Com base na experiência traumática da Alemanha nazista, o jurista Karl Loewenstein formulou, nos anos 1930, o conceito de democracia defensiva, ou seja, a ideia de que regimes democráticos não podem se manter neutros diante de atores que utilizam as garantias do sistema para corroê-lo por dentro. Essa formulação se inspira também no paradoxo da tolerância, proposto pelo filósofo Karl Popper, segundo o qual uma sociedade aberta não pode tolerar indefinidamente os intolerantes sem correr o risco de ser destruída por eles. A democracia defensiva, portanto, propõe o uso de medidas institucionais legítimas com o objetivo de conter avanços autoritários travestidos de legalidade.

Um dos pilares centrais dessa doutrina é justamente o entendimento de que a liberdade de expressão é um direito fundamental, mas não absoluto. O exercício do discurso público deve, sim, ser protegido, porém não quando se transforma em arma contra o próprio regime democrático. O que se observa no Brasil, assim como em outros contextos, é a manipulação estratégica dessa liberdade por forças que têm como projeto a sua destruição. O uso sistemático da mentira, da desinformação, do discurso de ódio e da retórica conspiratória constrói um ecossistema no qual o debate racional perde espaço e a violência simbólica se naturaliza. Nesse ambiente, a palavra deixa de construir para passar a minar.

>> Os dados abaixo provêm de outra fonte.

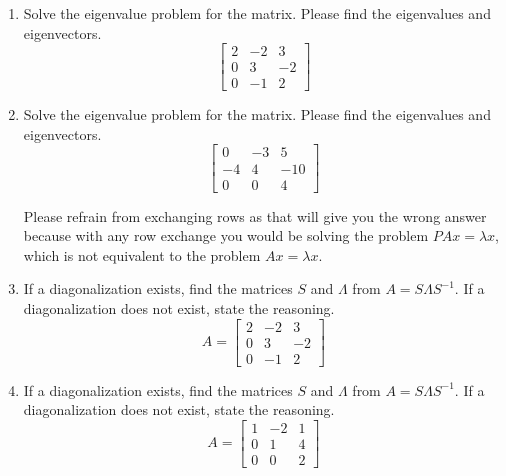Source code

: \documentclass[reqno]{amsart}
\theoremstyle{definition}
\begin{document}
\begin{enumerate}
\item  Solve the eigenvalue problem for the matrix.  Please find the eigenvalues and eigenvectors.
%
\begin{equation*}
\begin{bmatrix}
2 & -2 & 3\\
0 & 3 & -2\\
0 & -1 & 2
\end{bmatrix}
\end{equation*}

\item  Solve the eigenvalue problem for the matrix.  Please find the eigenvalues and eigenvectors.
%
\begin{equation*}
\begin{bmatrix}
0 & -3 & 5\\
-4 & 4 & -10\\
0 & 0 & 4
\end{bmatrix}
\end{equation*}

Please refrain from exchanging rows as that will give you the wrong answer because with
any row exchange you would be solving the problem $PAx = \lambda x$, which is not equivalent
to the problem $Ax = \lambda x$.

\item  If a diagonalization exists, find the matrices $S$ and $\Lambda$ from $A = S\Lambda S^{-1}$.
If a diagonalization does not exist, state the reasoning.
%
\begin{equation*}
A = \begin{bmatrix}
2 & -2 & 3\\
0 & 3 & -2\\
0 & -1 & 2
\end{bmatrix}
\end{equation*}

\item  If a diagonalization exists, find the matrices $S$ and $\Lambda$ from $A = S\Lambda S^{-1}$.
If a diagonalization does not exist, state the reasoning.
%
\begin{equation*}
A = \begin{bmatrix}
1 & -2 & 1\\
0 & 1 & 4\\
0 & 0 & 2
\end{bmatrix}
\end{equation*}

\end{enumerate}
\end{document}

Há, evidentemente, um argumento recorrente: o de que limitar a fala de extremistas equivale a transformá-los em mártires, reforçando suas narrativas persecutórias. No entanto, essa objeção parte de uma falsa premissa, a de que qualquer regulação do discurso configura censura — o que não corresponde à realidade. Democracias maduras aprenderam a distinguir com precisão a repressão à incitação ao ódio da tentativa de silenciar divergências legítimas. O desafio, portanto, está em reconhecer o momento em que a liberdade de expressão deixa de ser instrumento do pluralismo democrático e passa a operar como vetor de corrosão institucional. A questão não é punir ideias, mas conter projetos de destruição que se disfarçam de opinião.

No Brasil, discursos de extrema-direita dominam redes sociais e aplicativos de mensagens, circulando com velocidade estonteante em canais digitais turbinados por algoritmos que premiam o escândalo e o sensacionalismo. Nesse cenário, emerge um problema de enorme gravidade: o desequilíbrio no acesso aos meios de resposta é tanto real quanto profundo. Conteúdos moderados, de checagem ou ponderação simplesmente não alcançam a mesma projeção. A arquitetura digital contemporânea privilegia o grito, não o argumento. O ambiente de debate, assimétrico por natureza, potencializa a eficácia dos que se dizem censurados justamente enquanto gritam para o mundo por meio de um megafone global.

Não estamos diante da mera presença de ideias conservadoras ou mesmo radicais no espaço público. Trata-se, antes, de uma máquina retórica profissionalizada, financiada e distribuída em escala massiva, cuja função não se limita à disputa de narrativas, mas se estende a objetivos mais profundos e perigosos: sabotar a credibilidade das instituições democráticas, corroer a confiança no processo eleitoral, fomentar o caos informacional e, em última instância, normalizar a ruptura institucional.

A resposta, portanto, não pode ser ingênua, tampouco autoritária. Ela precisa ser democrática e firme, sustentada por regras claras, critérios de proporcionalidade jurídica e mecanismos de supervisão independente. Isso envolve o fortalecimento das instituições de checagem e fiscalização, a regulação da desinformação nas plataformas digitais e o reequilíbrio do acesso aos meios de comunicação.

Porque, no fundo, o que está em jogo não é apenas o direito de falar, mas o futuro do próprio espaço onde o discurso público ainda pode existir. Democracias não morrem quando silenciam os intolerantes, mas sim quando hesitam diante deles. Proteger a liberdade de expressão exige coragem — a coragem de defendê-la contra seus inimigos, inclusive quando falam alto, posam de vítimas e usam a liberdade como disfarce para o autoritarismo. O objetivo não é calar vozes: é impedir que, ao final de tudo, reste apenas o silêncio.